Grok's interaction-risk framing is sharp, but it assumes Freight trades at a cyclical discount post-spin. Counter: Freight's LTL margins (typically 8-12% EBITDA) may actually command a premium multiple if spun as a pure-play with predictable B2B contracts and less Amazon exposure than Express. The real risk isn't valuation compression—it's that Express, stripped of Freight's cash cushion, faces higher refinancing costs if macro deteriorates. That's the leverage trap nobody's named yet.
"The spin-off creates a structural leverage trap for the remaining Express business by removing the Freight division's cash-flow cushion during a high-interest-rate environment."
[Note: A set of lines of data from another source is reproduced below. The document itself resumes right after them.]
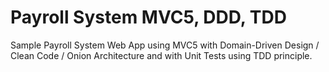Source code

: # Payroll System MVC5, DDD, TDD
Sample Payroll System Web App using MVC5 with Domain-Driven Design / Clean Code / Onion Architecture and with Unit Tests using TDD principle.
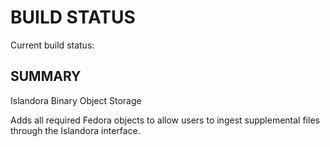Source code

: # BUILD STATUS
Current build status:

## SUMMARY

Islandora Binary Object Storage

Adds all required Fedora objects to allow users to ingest supplemental
files through the Islandora interface.
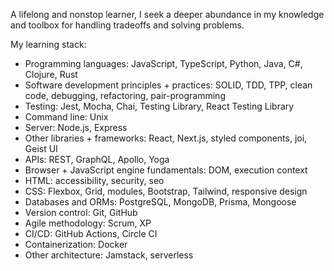 A lifelong and nonstop learner, I seek a deeper abundance in my knowledge and toolbox for handling tradeoffs and solving problems.

My learning stack:

- Programming languages: JavaScript, TypeScript, Python, Java, C#, Clojure, Rust
- Software development principles + practices: SOLID, TDD, TPP, clean code, debugging, refactoring, pair-programming
- Testing: Jest, Mocha, Chai, Testing Library, React Testing Library
- Command line: Unix
- Server: Node.js, Express
- Other libraries + frameworks: React, Next.js, styled components, joi, Geist UI
- APIs: REST, GraphQL, Apollo, Yoga
- Browser + JavaScript engine fundamentals: DOM, execution context
- HTML: accessibility, security, seo
- CSS: Flexbox, Grid, modules, Bootstrap, Tailwind, responsive design
- Databases and ORMs: PostgreSQL, MongoDB, Prisma, Mongoose
- Version control: Git, GitHub
- Agile methodology: Scrum, XP
- CI/CD: GitHub Actions, Circle CI
- Containerization: Docker
- Other architecture: Jamstack, serverless


<!--
**dwyafon/dwyafon** is a ✨ _special_ ✨ repository because its `README.md` (this file) appears on your GitHub profile.

Here are some ideas to get you started:

- 🔭 I’m currently working on ...
- 🌱 I’m currently learning ...
- 👯 I’m looking to collaborate on ...
- 🤔 I’m looking for help with ...
- 💬 Ask me about ...
- 📫 How to reach me: ...
- 😄 Pronouns: ...
- ⚡ Fun fact: ...
-->
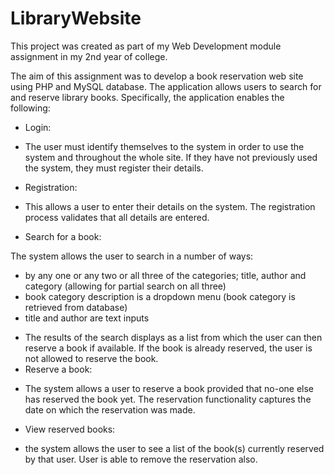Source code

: # LibraryWebsite

This project was created as part of my Web Development module assignment in my 2nd year of college.

The aim of this assignment was to develop a book reservation web site using PHP and MySQL database. The application allows users to search for and reserve library books. Specifically, the application enables the following:
- Login:
 * The user must identify themselves to the system in order to use the system and throughout the whole site. If they have not previously used the system, they must register their details.
- Registration:
 * This allows a user to enter their details on the system. The registration process validates that all details are entered.
- Search for a book:
 
 The system allows the user to search in a number of ways: 
 * by any one or any two or all three of the categories; title, author and category (allowing for partial search on all three)
 * book category description is a dropdown menu (book category is retrieved from database)
 * title and author are text inputs
- The results of the search displays as a list from which the user can then reserve a book if available. If the book is already reserved, the user is not allowed to reserve the book.
- Reserve a book:
 * The system allows a user to reserve a book provided that no-one else has reserved the book yet. The reservation functionality captures the date on which the reservation was made.
- View reserved books:
 * the system allows the user to see a list of the book(s) currently reserved by that user. User is able to remove the reservation also.
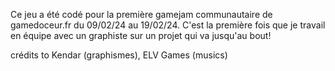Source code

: Ce jeu a été codé pour la première gamejam communautaire  de gamedoceur.fr du 09/02/24 au 19/02/24.
C'est la première fois que je travail en équipe avec un graphiste sur un projet qui va jusqu'au bout!

crédits to Kendar (graphismes), ELV Games (musics)
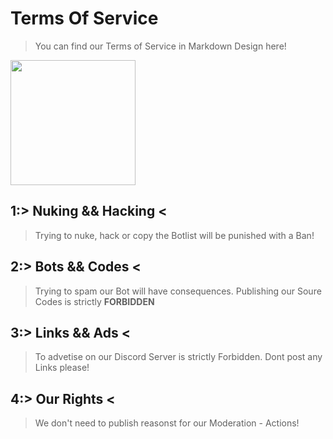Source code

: # Terms Of Service
> You can find our Terms of Service in Markdown Design here!


 [<img src="https://img.freepik.com/premium-vector/businessman-reading-contract-flat-vector-isometric-illustration-terms-conditions-agreement-checking-signing_103044-1746.jpg" width="200"/>]([image.png](https://img.freepik.com/premium-vector/businessman-reading-contract-flat-vector-isometric-illustration-terms-conditions-agreement-checking-signing_103044-1746.jpg))
 
 ## 1:> Nuking && Hacking <  
 > Trying to nuke, hack or copy the Botlist will be punished with a Ban!

 ## 2:> Bots && Codes <  
 > Trying to spam our Bot will have consequences. Publishing our Soure Codes is strictly **FORBIDDEN**

 ## 3:> Links && Ads <  
 > To advetise on our Discord Server is strictly Forbidden. Dont post any Links please!

 ## 4:> Our Rights <  
 > We don't need to publish reasonst for our Moderation - Actions!
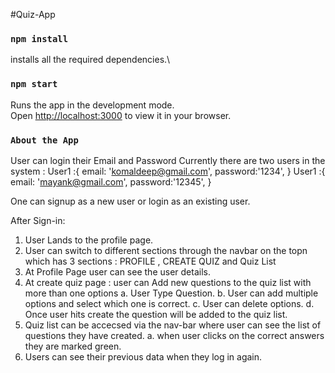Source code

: #Quiz-App

### `npm install`
installs all the required dependencies.\
### `npm start`
Runs the app in the development mode.\
Open [http://localhost:3000](http://localhost:3000) to view it in your browser.

### `About the App`
User can login their Email and Password
Currently there are two users in the system :
User1 :{
email: 'komaldeep@gmail.com',
password:'1234',
}
User1 :{
email: 'mayank@gmail.com',
password:'12345',
}

One can signup as a new user or login as an existing user.

After Sign-in:

1. User Lands to the profile page.
2. User can switch to different sections through the navbar on the topn which has 3 sections : PROFILE , CREATE QUIZ and Quiz List
3. At Profile Page user can see the user details.
4. At create quiz page : user can Add new questions to the quiz list with more than one options
   a. User Type Question.
   b. User can add multiple options and select which one is correct.
   c. User can delete options.
   d. Once user hits create the question will be added to the quiz list.
5. Quiz list can be accecsed via the nav-bar where user can see the list of questions they have created. 
   a. when user clicks on the correct answers they are marked green.
6. Users can see their previous data when they log in again.
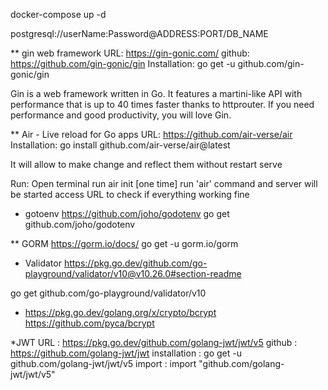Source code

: docker-compose up -d

postgresql://userName:Password@ADDRESS:PORT/DB_NAME



** 
gin web framework
URL: https://gin-gonic.com/
github: https://github.com/gin-gonic/gin
Installation: go get -u github.com/gin-gonic/gin

Gin is a web framework written in Go. It features a martini-like API with performance that is up to 40 times faster thanks to httprouter. If you need performance and good productivity, you will love Gin.


**
Air - Live reload for Go apps
URL: https://github.com/air-verse/air
Installation: go install github.com/air-verse/air@latest

It will allow to make change and reflect them without restart serve

Run: 
Open terminal
run air init [one time]
run 'air' command and server will be started
access URL to check if everything working fine


* gotoenv
https://github.com/joho/godotenv
go get github.com/joho/godotenv


** GORM
https://gorm.io/docs/
go get -u gorm.io/gorm



* Validator
https://pkg.go.dev/github.com/go-playground/validator/v10@v10.26.0#section-readme

go get github.com/go-playground/validator/v10


* https://pkg.go.dev/golang.org/x/crypto/bcrypt
https://github.com/pyca/bcrypt



*JWT
URL : https://pkg.go.dev/github.com/golang-jwt/jwt/v5
github : https://github.com/golang-jwt/jwt
installation : go get -u github.com/golang-jwt/jwt/v5
import : import "github.com/golang-jwt/jwt/v5"


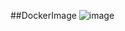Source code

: ##DockerImage
![image](https://github.com/user-attachments/assets/80438bb5-b26f-4fa6-b600-7f1893ec5d5b)
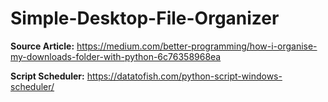 # Simple-Desktop-File-Organizer

**Source Article:** https://medium.com/better-programming/how-i-organise-my-downloads-folder-with-python-6c76358968ea

**Script Scheduler:** https://datatofish.com/python-script-windows-scheduler/
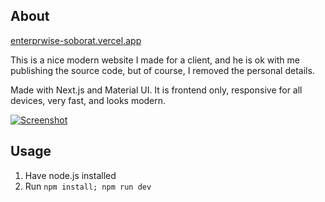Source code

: ## About

[enterprwise-soborat.vercel.app](https://enterprwise-soborat.vercel.app)

This is a nice modern website I made for a client, and he is ok with me publishing the source code, but of course, I removed the personal details.

Made with Next.js and Material UI.
It is frontend only, responsive for all devices, very fast, and looks modern.

[![Screenshot](https://i.imgur.com/HZv6u21.png)](https://enterprwise-soborat.vercel.app/)

## Usage

1. Have node.js installed
2. Run `npm install; npm run dev`
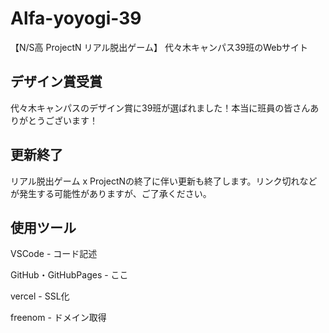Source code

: # Alfa-yoyogi-39
【N/S高 ProjectN リアル脱出ゲーム】 代々木キャンパス39班のWebサイト

## デザイン賞受賞
代々木キャンパスのデザイン賞に39班が選ばれました！本当に班員の皆さんありがとうございます！

## 更新終了
リアル脱出ゲーム x ProjectNの終了に伴い更新も終了します。リンク切れなどが発生する可能性がありますが、ご了承ください。

## 使用ツール

VSCode - コード記述

GitHub・GitHubPages - ここ

vercel - SSL化

freenom - ドメイン取得

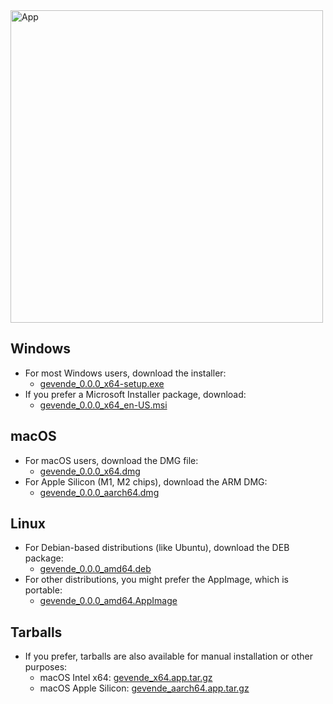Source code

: <img src="https://github.com/altunenes/gevende/assets/54986652/700ee080-c6d5-416c-8420-6f454867f84d" alt="App" width="500"/>




## Windows

- For most Windows users, download the installer:
  - [gevende_0.0.0_x64-setup.exe](https://github.com/altunenes/gevende/releases/download/app-v1.0.0/gevende_0.0.0_x64-setup.exe)
- If you prefer a Microsoft Installer package, download:
  - [gevende_0.0.0_x64_en-US.msi](https://github.com/altunenes/gevende/releases/download/app-v1.0.0/gevende_0.0.0_x64_en-US.msi)

## macOS

- For macOS users, download the DMG file:
  - [gevende_0.0.0_x64.dmg](https://github.com/altunenes/gevende/releases/download/app-v1.0.0/gevende_0.0.0_x64.dmg)
- For Apple Silicon (M1, M2 chips), download the ARM DMG:
  - [gevende_0.0.0_aarch64.dmg](https://github.com/altunenes/gevende/releases/download/app-v1.0.0/gevende_0.0.0_aarch64.dmg)

## Linux

- For Debian-based distributions (like Ubuntu), download the DEB package:
  - [gevende_0.0.0_amd64.deb](https://github.com/altunenes/gevende/releases/download/app-v1.0.0/gevende_0.0.0_amd64.deb)
- For other distributions, you might prefer the AppImage, which is portable:
  - [gevende_0.0.0_amd64.AppImage](https://github.com/altunenes/gevende/releases/download/app-v1.0.0/gevende_0.0.0_amd64.AppImage)

## Tarballs

- If you prefer, tarballs are also available for manual installation or other purposes:
  - macOS Intel x64: [gevende_x64.app.tar.gz](https://github.com/altunenes/gevende/releases/download/app-v1.0.0/gevende_x64.app.tar.gz)
  - macOS Apple Silicon: [gevende_aarch64.app.tar.gz](https://github.com/altunenes/gevende/releases/download/app-v1.0.0/gevende_aarch64.app.tar.gz)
Claude's 'leverage trap' is the missing link. By stripping away the Freight division, Express loses its most stable cash-flow engine, forcing it to carry its high fixed-cost burden into a potential downturn with a weaker balance sheet. If interest rates remain 'higher for longer,' the refinancing risk for a standalone Express entity is significantly higher than the market currently discounts. This isn't just about valuation multiples; it’s about the fundamental solvency of the core business under stress.
"Post-spin liquidity architecture creates funding risk for Express that can erase the cost-cut upside even if Freight trades well."
Claude's 'leverage trap' is real, but the even bigger overlooked risk is post-spin liquidity architecture. If Freight cash flows are ring-fenced, Express loses its cash cushion and could face tighter debt capacity and higher refinancing costs just as macro softness hits volumes. It’s not just a multiple issue; intercompany funding risk may erode margin recovery and capex flexibility, potentially depressing equity value more than a pricing re-rate alone.
The panel consensus is bearish on FedEx, with the key risk being the 'leverage trap' and loss of stable cash flows from the Freight division post-spin, which could leave the Express entity with higher refinancing costs and weakened balance sheet in a potential downturn.
The 'leverage trap' and loss of stable cash flows from the Freight division post-spin.